Once accessioned, these stories enter the governance structures that regulate museum collections. In the UK, objects are not easily removed once they have become part of a museum collection. National museums operate under strict legislation (including the British Museum Act 1963 and the National Heritage Act 1983) that tightly restrict the disposal of accessioned material. While the Museum of Transology is an independent community museum, it operates within the same professional culture of collections governance that treats accessioned objects as part of the permanent historical record. Turning the story into an object therefore has an important archival consequence. The handwritten testimonies are catalogued, preserved and cared for in the same way as any other museum artefact. They become durable evidence of trans lives and experiences rather than temporary commentary or interpretation.

These legal and professional frameworks have famously been invoked to justify the retention of contested colonial collections, familiar examples include the Parthenon Marbles and Benin Bronzes widely across European collections, alongside the deeply troubling histories of human remains held in museum collections. The same colonial museum structures that are today defended through these governance systems also played a significant role in authorising binary understandings of gender. By privileging Western knowledge systems and excluding trans voices from the historical record, museums helped reproduce the idea that gender exists only as a binary sex system. This process was inseparable from the wider colonial project, which imposed Western gender norms across colonised societies and erased diverse cultural expressions of gender beyond the binary— an erasure that occurred both globally and within Britain’s own historical record.

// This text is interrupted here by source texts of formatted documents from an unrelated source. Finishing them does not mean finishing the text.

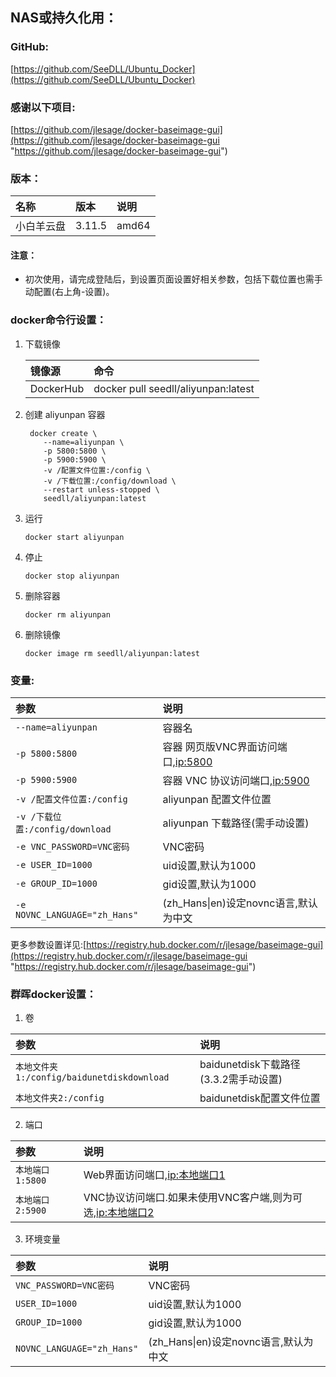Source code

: ## NAS或持久化用：

### GitHub:

[https://github.com/SeeDLL/Ubuntu_Docker](https://github.com/SeeDLL/Ubuntu_Docker)

### 感谢以下项目:

[https://github.com/jlesage/docker-baseimage-gui](https://github.com/jlesage/docker-baseimage-gui "https://github.com/jlesage/docker-baseimage-gui")                                       

### 版本：

|名称|版本|说明|
|:-|:-|:-|
|小白羊云盘|3.11.5|amd64|

#### 注意：

   * 初次使用，请完成登陆后，到设置页面设置好相关参数，包括下载位置也需手动配置(右上角-设置)。

### docker命令行设置：

1. 下载镜像

    |镜像源|命令|
    |:-|:-|
    |DockerHub|docker pull seedll/aliyunpan:latest|

2. 创建 aliyunpan 容器

        docker create \
           --name=aliyunpan \
           -p 5800:5800 \
           -p 5900:5900 \
           -v /配置文件位置:/config \
           -v /下载位置:/config/download \
           --restart unless-stopped \
           seedll/aliyunpan:latest

3. 运行

       docker start aliyunpan

4. 停止

       docker stop aliyunpan

5. 删除容器

       docker rm aliyunpan

6. 删除镜像

       docker image rm seedll/aliyunpan:latest

### 变量:

|参数|说明|
|:-|:-|
| `--name=aliyunpan` |容器名|
| `-p 5800:5800` |容器 网页版VNC界面访问端口,[ip:5800](ip:5800)|
| `-p 5900:5900` |容器 VNC 协议访问端口,[ip:5900](ip:5900)|
| `-v /配置文件位置:/config` |aliyunpan 配置文件位置|
| `-v /下载位置:/config/download` |aliyunpan 下载路径(需手动设置)|
| `-e VNC_PASSWORD=VNC密码` |VNC密码|
| `-e USER_ID=1000` |uid设置,默认为1000|
| `-e GROUP_ID=1000` |gid设置,默认为1000|
| `-e NOVNC_LANGUAGE="zh_Hans"` |(zh_Hans\|en)设定novnc语言,默认为中文|


更多参数设置详见:[https://registry.hub.docker.com/r/jlesage/baseimage-gui](https://registry.hub.docker.com/r/jlesage/baseimage-gui "https://registry.hub.docker.com/r/jlesage/baseimage-gui")                                     


### 群晖docker设置：

1. 卷

|参数|说明|
|:-|:-|
| `本地文件夹1:/config/baidunetdiskdownload` |baidunetdisk下载路径(3.3.2需手动设置)|
| `本地文件夹2:/config` |baidunetdisk配置文件位置|

2. 端口

|参数|说明|
|:-|:-|
| `本地端口1:5800`  |Web界面访问端口,[ip:本地端口1](ip:本地端口1)|
| `本地端口2:5900`  |VNC协议访问端口.如果未使用VNC客户端,则为可选,[ip:本地端口2](ip:本地端口2)|

3. 环境变量

|参数|说明|
|:-|:-|
| `VNC_PASSWORD=VNC密码` |VNC密码|
| `USER_ID=1000` |uid设置,默认为1000|
| `GROUP_ID=1000` |gid设置,默认为1000|
| `NOVNC_LANGUAGE="zh_Hans"` |(zh_Hans\|en)设定novnc语言,默认为中文|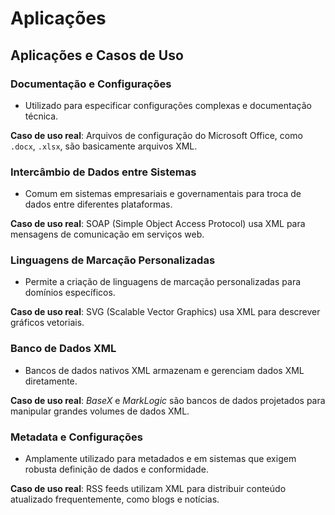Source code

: # Aplicações

## Aplicações e Casos de Uso

### Documentação e Configurações

- Utilizado para especificar configurações complexas e documentação técnica.

**Caso de uso real**: Arquivos de configuração do Microsoft Office, como `.docx`, `.xlsx`, são basicamente arquivos XML.

### Intercâmbio de Dados entre Sistemas

- Comum em sistemas empresariais e governamentais para troca de dados entre diferentes plataformas.

**Caso de uso real**: SOAP (Simple Object Access Protocol) usa XML para mensagens de comunicação em serviços web.

### Linguagens de Marcação Personalizadas

- Permite a criação de linguagens de marcação personalizadas para domínios específicos.

**Caso de uso real**: SVG (Scalable Vector Graphics) usa XML para descrever gráficos vetoriais.

### Banco de Dados XML

- Bancos de dados nativos XML armazenam e gerenciam dados XML diretamente.

**Caso de uso real**: *BaseX* e *MarkLogic* são bancos de dados projetados para manipular grandes volumes de dados XML.

### Metadata e Configurações

- Amplamente utilizado para metadados e em sistemas que exigem robusta definição de dados e conformidade.

**Caso de uso real**: RSS feeds utilizam XML para distribuir conteúdo atualizado frequentemente, como blogs e notícias.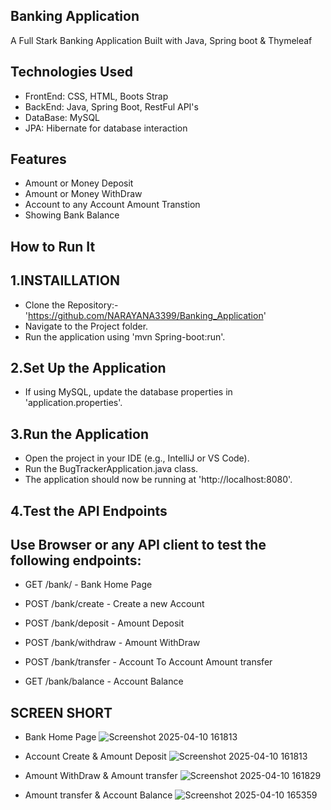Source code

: ## Banking Application
 A Full Stark Banking Application Built with Java, Spring boot & Thymeleaf
## Technologies Used
 * FrontEnd: CSS, HTML, Boots Strap
 * BackEnd: Java, Spring Boot, RestFul API's
 * DataBase: MySQL
 * JPA: Hibernate for database interaction
   
## Features
 * Amount or Money Deposit
 * Amount or Money WithDraw
 * Account to any Account Amount Transtion
 * Showing Bank Balance

## How to Run It
  ## 1.INSTAILLATION
   * Clone the Repository:-'https://github.com/NARAYANA3399/Banking_Application'
   * Navigate to the Project folder.
   * Run the application using 'mvn Spring-boot:run'.
  ## 2.Set Up the Application
   * If using MySQL, update the database properties in 'application.properties'.
  ## 3.Run the Application
   * Open the project in your IDE (e.g., IntelliJ or VS Code).
   * Run the BugTrackerApplication.java class.
   * The application should now be running at 'http://localhost:8080'.
  ## 4.Test the API Endpoints
   ## Use Browser or any API client to test the following endpoints:
   
   *  GET /bank/ - Bank Home Page

   * POST /bank/create - Create a new Account

   * POST /bank/deposit - Amount Deposit

   * POST /bank/withdraw - Amount WithDraw

   * POST /bank/transfer - Account To Account Amount transfer

   * GET /bank/balance - Account Balance


 ## SCREEN SHORT
 
  * Bank Home Page
![Screenshot 2025-04-10 161813](https://github.com/user-attachments/assets/6a8d16fb-1b6a-4adc-b8f8-669f2ee2c5b4)

  * Account Create & Amount Deposit
![Screenshot 2025-04-10 161813](https://github.com/user-attachments/assets/1f8e6f46-b4a4-415b-b14f-0f58b3e2eb89)

  * Amount WithDraw & Amount transfer
![Screenshot 2025-04-10 161829](https://github.com/user-attachments/assets/453afda0-de48-499b-838a-89377bf094be)

  * Amount transfer & Account Balance
![Screenshot 2025-04-10 165359](https://github.com/user-attachments/assets/4a5ea4d2-a9e6-493d-ac52-ebb32d94f295)


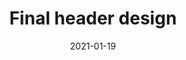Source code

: ---
layout: designs
title: Final header design
design: final-header-design.png
date: "2021-01-19"
---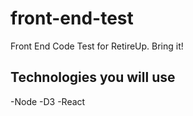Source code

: # front-end-test
Front End Code Test for RetireUp.  Bring it!

## Technologies you will use
  -Node
  -D3
  -React
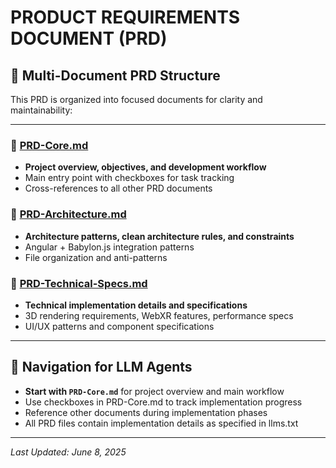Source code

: # PRODUCT REQUIREMENTS DOCUMENT (PRD)

## 🚦 Multi-Document PRD Structure

This PRD is organized into focused documents for clarity and maintainability:

---

### 📄 [PRD-Core.md](./PRD-Core.md)
- **Project overview, objectives, and development workflow**
- Main entry point with checkboxes for task tracking
- Cross-references to all other PRD documents

### 📄 [PRD-Architecture.md](./PRD-Architecture.md)
- **Architecture patterns, clean architecture rules, and constraints**
- Angular + Babylon.js integration patterns
- File organization and anti-patterns

### 📄 [PRD-Technical-Specs.md](./PRD-Technical-Specs.md)
- **Technical implementation details and specifications**
- 3D rendering requirements, WebXR features, performance specs
- UI/UX patterns and component specifications

---

## 🧭 Navigation for LLM Agents
- **Start with `PRD-Core.md`** for project overview and main workflow
- Use checkboxes in PRD-Core.md to track implementation progress
- Reference other documents during implementation phases
- All PRD files contain implementation details as specified in llms.txt

---

*Last Updated: June 8, 2025*
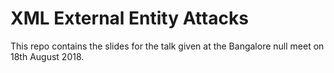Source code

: # XML External Entity Attacks

This repo contains the slides for the talk given at the Bangalore null meet on 18th August 2018.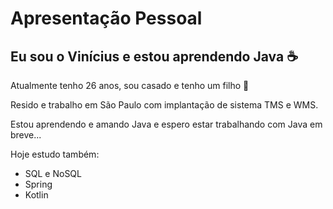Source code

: # Apresentação Pessoal 
## Eu sou o Vinícius e estou aprendendo Java :coffee:

Atualmente tenho 26 anos, sou casado e tenho um filho :boy:

Resido e trabalho em São Paulo com implantação de sistema TMS e WMS.

Estou aprendendo e amando Java e espero estar trabalhando com Java em breve...

Hoje estudo também:
- SQL e NoSQL
- Spring
- Kotlin
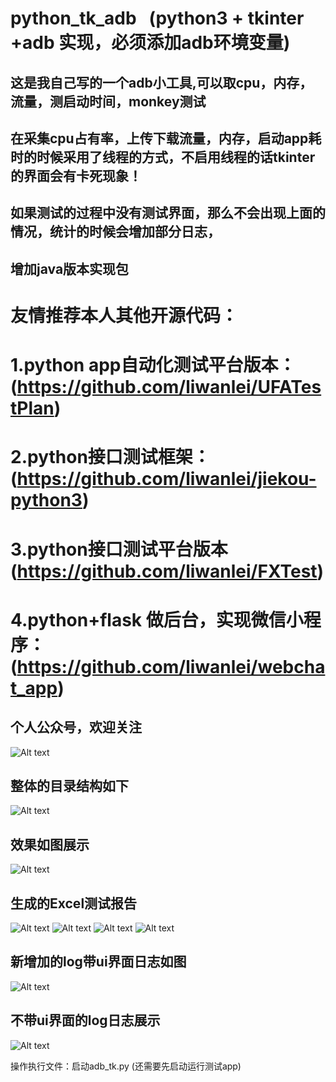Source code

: # python_tk_adb    (python3 + tkinter +adb 实现，必须添加adb环境变量)
## 这是我自己写的一个adb小工具,可以取cpu，内存，流量，测启动时间，monkey测试
##  在采集cpu占有率，上传下载流量，内存，启动app耗时的时候采用了线程的方式，不启用线程的话tkinter的界面会有卡死现象！
## 如果测试的过程中没有测试界面，那么不会出现上面的情况，统计的时候会增加部分日志，
##  增加java版本实现包
# 友情推荐本人其他开源代码：
#      1.python app自动化测试平台版本：(https://github.com/liwanlei/UFATestPlan)
#      2.python接口测试框架：(https://github.com/liwanlei/jiekou-python3)
#      3.python接口测试平台版本(https://github.com/liwanlei/FXTest)
#      4.python+flask 做后台，实现微信小程序：(https://github.com/liwanlei/webchat_app)
## 个人公众号，欢迎关注
![Alt text](https://github.com/liwanlei/jiekou-python3/blob/master/img/%E5%85%AC%E4%BC%97%E5%8F%B7%E6%B5%B7%E6%8A%A5.jpeg) 

## 整体的目录结构如下
![Alt text](https://github.com/liwanlei/python_tk_adb/blob/master/img/%E6%95%B4%E4%BD%93%E7%BB%93%E6%9E%84.png)
## 效果如图展示

![Alt text](https://github.com/liwanlei/python_tk_adb/blob/master/img/11.png)

## 生成的Excel测试报告

![Alt text](https://github.com/liwanlei/python_tk_adb/blob/master/img/baogao.png)
![Alt text](https://github.com/liwanlei/python_tk_adb/blob/master/img/baogao%20(2).png)
![Alt text](https://github.com/liwanlei/python_tk_adb/blob/master/img/E.png)
![Alt text](https://github.com/liwanlei/python_tk_adb/blob/master/img/5.png)

##  新增加的log带ui界面日志如图

![Alt text](https://github.com/liwanlei/python_tk_adb/blob/master/img/log%E6%97%A5%E5%BF%97.png)

## 不带ui界面的log日志展示

![Alt text](https://github.com/liwanlei/python_tk_adb/blob/master/img/%E4%B8%8D%E4%BD%BF%E7%94%A8ui%E7%95%8C%E9%9D%A2%EF%BC%8C%E4%B8%8D%E7%94%A8%E7%BA%BF%E7%A8%8B%E6%B5%8B%E8%AF%95%E6%97%A5%E5%BF%97.png)


操作执行文件：启动adb_tk.py    (还需要先启动运行测试app)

The Museum of Transology therefore turns the logic of institutional authority back on itself. By accessioning the handwritten testimonies of trans donors as objects, their voices become part of the permanent archival record. In doing so, the museum strategically mobilises the same structures of museological permanence that have historically protected imperial collections in order to safeguard trans histories from erasure. The governance systems that once authorised the exclusion of trans lives from the archive are repurposed to ensure that trans people’s own words are permanently written into the historical record.